Na exposição, Renato Bezerra de Mello também se interessou pela possibilidade de agir no pequeno, nos gestos manufaturados, estimulado por outra grandiosa história, a de uma biblioteca pertencente à família real portuguesa que atravessaria o Atlântico quando da vinda de d. João e de parte da corte, em 1807. Com os percalços da pressa de embarcar, diante das iminentes invasões de Portugal por tropas francesas, como nos explica Lilia Moritz Schwarcz, a biblioteca foi deixada no porto de Lisboa. Porém, o príncipe regente exigiu a vinda da Real Livraria três anos depois. 

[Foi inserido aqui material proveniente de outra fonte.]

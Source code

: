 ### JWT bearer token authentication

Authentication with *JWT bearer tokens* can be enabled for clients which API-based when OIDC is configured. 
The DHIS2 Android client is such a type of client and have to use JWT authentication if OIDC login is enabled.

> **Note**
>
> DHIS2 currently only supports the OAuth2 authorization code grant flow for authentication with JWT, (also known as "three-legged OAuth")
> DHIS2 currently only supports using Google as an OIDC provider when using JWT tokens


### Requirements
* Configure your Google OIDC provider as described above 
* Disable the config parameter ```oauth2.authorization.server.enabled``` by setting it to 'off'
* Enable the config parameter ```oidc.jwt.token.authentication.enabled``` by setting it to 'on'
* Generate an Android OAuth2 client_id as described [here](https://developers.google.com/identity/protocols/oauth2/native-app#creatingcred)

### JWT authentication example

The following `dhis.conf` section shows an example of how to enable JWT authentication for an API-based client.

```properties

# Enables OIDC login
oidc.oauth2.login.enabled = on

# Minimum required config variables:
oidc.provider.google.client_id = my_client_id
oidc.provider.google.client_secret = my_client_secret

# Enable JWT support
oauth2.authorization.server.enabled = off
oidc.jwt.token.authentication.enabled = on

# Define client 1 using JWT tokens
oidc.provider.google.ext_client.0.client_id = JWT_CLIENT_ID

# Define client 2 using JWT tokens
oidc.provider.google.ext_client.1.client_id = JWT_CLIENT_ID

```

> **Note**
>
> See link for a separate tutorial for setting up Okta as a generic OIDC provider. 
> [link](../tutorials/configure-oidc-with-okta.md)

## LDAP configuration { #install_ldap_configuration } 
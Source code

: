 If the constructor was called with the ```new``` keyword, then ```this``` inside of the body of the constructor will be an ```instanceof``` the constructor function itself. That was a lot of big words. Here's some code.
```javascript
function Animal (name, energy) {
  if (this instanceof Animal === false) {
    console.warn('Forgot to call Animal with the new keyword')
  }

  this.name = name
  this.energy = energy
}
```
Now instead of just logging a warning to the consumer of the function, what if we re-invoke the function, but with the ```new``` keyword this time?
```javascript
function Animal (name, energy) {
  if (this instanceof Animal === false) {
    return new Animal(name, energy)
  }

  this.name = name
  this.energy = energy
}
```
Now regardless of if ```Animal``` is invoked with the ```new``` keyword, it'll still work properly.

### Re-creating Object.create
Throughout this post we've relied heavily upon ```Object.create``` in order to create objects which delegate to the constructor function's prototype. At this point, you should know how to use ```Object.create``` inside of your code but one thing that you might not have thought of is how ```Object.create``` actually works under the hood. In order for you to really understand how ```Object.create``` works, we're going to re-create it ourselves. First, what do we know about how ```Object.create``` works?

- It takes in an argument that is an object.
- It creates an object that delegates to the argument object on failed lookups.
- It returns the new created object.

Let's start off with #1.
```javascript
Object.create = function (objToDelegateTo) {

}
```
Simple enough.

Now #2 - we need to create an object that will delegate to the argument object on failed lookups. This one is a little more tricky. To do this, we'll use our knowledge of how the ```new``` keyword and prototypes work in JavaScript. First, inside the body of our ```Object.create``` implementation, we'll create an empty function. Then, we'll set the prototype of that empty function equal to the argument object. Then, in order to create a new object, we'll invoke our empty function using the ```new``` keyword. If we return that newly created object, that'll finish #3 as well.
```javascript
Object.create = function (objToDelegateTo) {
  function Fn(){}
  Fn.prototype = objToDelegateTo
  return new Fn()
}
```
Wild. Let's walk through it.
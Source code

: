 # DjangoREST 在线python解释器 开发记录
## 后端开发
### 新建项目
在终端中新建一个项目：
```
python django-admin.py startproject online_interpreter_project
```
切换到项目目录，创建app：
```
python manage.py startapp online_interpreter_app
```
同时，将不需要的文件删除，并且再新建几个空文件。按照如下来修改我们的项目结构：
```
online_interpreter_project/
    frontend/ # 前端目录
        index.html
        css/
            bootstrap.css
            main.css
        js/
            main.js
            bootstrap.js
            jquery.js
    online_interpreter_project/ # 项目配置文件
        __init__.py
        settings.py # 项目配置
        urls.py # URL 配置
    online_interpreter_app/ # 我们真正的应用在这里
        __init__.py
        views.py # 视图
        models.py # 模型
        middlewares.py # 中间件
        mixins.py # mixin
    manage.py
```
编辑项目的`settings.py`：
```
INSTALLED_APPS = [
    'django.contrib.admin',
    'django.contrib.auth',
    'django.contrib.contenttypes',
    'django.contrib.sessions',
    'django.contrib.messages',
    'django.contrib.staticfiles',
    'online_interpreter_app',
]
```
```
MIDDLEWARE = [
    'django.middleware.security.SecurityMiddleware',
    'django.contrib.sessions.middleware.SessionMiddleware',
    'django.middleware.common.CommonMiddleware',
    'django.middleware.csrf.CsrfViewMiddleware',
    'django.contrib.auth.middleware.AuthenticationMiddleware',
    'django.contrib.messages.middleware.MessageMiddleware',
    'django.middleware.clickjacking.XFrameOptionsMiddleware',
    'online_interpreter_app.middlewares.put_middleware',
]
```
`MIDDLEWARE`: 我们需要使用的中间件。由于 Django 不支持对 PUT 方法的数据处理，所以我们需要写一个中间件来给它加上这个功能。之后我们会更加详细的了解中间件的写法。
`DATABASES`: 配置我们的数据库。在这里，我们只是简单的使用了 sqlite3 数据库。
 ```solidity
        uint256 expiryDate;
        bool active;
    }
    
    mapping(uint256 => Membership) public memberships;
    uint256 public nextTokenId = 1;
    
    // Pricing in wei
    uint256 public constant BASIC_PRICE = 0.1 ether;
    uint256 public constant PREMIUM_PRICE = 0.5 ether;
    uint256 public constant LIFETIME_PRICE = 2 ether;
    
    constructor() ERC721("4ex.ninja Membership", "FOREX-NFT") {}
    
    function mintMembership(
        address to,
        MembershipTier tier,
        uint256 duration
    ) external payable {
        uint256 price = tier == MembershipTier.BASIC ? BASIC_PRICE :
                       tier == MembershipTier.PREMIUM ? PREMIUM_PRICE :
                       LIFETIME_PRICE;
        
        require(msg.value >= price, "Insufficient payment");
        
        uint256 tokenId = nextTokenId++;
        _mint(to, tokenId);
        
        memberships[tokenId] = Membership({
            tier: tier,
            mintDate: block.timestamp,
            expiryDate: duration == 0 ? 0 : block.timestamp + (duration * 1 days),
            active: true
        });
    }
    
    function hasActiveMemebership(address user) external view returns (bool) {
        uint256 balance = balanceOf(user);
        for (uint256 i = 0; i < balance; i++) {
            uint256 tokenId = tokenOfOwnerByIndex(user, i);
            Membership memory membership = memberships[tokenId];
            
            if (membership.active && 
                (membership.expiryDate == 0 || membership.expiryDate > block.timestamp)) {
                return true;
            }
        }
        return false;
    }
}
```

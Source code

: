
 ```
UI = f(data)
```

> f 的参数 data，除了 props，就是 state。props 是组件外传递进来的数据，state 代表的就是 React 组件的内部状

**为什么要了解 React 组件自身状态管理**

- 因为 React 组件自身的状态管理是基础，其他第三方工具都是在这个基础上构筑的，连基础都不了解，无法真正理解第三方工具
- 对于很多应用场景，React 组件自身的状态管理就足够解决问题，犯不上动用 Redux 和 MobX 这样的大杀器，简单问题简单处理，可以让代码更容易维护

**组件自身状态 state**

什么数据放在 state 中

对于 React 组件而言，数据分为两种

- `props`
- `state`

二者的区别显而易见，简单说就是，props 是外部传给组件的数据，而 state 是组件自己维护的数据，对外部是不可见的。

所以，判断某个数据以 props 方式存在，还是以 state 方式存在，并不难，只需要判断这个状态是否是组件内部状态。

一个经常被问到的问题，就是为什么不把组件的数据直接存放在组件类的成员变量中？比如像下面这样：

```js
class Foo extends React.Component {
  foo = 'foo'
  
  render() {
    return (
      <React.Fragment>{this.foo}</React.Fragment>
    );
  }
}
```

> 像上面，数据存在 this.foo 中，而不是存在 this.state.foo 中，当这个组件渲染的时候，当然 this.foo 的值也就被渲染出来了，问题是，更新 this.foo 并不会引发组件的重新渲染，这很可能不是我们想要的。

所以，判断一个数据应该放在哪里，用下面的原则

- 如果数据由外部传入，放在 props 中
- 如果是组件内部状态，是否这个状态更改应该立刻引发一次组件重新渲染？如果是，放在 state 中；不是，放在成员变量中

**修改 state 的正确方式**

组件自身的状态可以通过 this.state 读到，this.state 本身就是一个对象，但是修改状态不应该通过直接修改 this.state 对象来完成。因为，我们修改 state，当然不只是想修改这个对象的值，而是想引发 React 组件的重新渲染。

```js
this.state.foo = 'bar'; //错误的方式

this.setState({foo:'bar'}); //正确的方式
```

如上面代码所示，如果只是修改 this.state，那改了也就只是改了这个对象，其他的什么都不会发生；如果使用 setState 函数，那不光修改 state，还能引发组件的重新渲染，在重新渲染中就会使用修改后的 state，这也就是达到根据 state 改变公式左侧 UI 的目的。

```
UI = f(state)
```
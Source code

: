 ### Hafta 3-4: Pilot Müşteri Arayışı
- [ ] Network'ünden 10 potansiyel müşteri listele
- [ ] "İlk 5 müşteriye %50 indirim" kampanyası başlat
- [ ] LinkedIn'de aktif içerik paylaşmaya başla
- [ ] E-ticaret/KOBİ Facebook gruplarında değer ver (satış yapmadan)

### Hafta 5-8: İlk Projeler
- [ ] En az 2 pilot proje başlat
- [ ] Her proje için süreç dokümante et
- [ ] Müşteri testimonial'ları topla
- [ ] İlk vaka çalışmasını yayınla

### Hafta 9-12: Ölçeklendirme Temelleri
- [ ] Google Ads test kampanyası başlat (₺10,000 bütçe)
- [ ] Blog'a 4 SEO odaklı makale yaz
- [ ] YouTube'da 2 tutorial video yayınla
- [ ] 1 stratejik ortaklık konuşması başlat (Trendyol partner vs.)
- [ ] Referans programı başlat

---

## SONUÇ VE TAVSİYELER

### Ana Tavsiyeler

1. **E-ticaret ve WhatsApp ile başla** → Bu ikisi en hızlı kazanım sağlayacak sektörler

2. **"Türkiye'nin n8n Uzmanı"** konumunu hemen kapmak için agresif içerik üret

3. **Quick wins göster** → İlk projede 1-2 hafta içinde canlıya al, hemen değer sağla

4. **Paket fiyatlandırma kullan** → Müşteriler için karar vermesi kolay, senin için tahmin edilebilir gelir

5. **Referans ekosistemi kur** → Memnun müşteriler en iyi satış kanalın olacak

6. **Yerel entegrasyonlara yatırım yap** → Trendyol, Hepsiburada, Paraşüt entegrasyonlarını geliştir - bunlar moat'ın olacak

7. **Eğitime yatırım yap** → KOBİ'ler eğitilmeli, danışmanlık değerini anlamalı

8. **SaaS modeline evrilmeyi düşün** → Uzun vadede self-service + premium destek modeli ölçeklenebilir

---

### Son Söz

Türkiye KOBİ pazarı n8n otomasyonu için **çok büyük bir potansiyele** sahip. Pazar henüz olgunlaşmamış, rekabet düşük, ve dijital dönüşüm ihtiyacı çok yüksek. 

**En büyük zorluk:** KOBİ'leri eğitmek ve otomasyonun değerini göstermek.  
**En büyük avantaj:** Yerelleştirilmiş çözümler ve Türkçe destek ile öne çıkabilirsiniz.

Renato Bezerra de Mello seleciona, a partir dessa impactante imagem, um relato: a carta do bibliotecário Luiz Joaquim dos Santos Marrocos ao pai, um dos embarcados na travessia, narrando as angústias, o horror, o incômodo da empreitada.

Com isso, vemos céu e água metaforizarem-se em trabalhos pontuais e instalações em que “avistamentos” diversos criam o imaginário curioso da expectativa pelo porvir, em mapas, cores marítimas, monstros, palavras que misturam as vozes do invasor e dos nativos. A narrativa, assim, exterioriza-se, enviesadamente, em cargas de canetas azuis, etiquetas, papéis amarelecidos, textos. Tais exterioridades são partilhadas com o espectador como cartas, apresentadas ou esquecidas, evidenciadas na individualidade ou superpostas em opacidades.

A exposição “Entre céu e água” trata, sobretudo, da possibilidade do relato em conferir sentido aos intervalos de tempo quando, aparentemente, não percebemos o que se passa.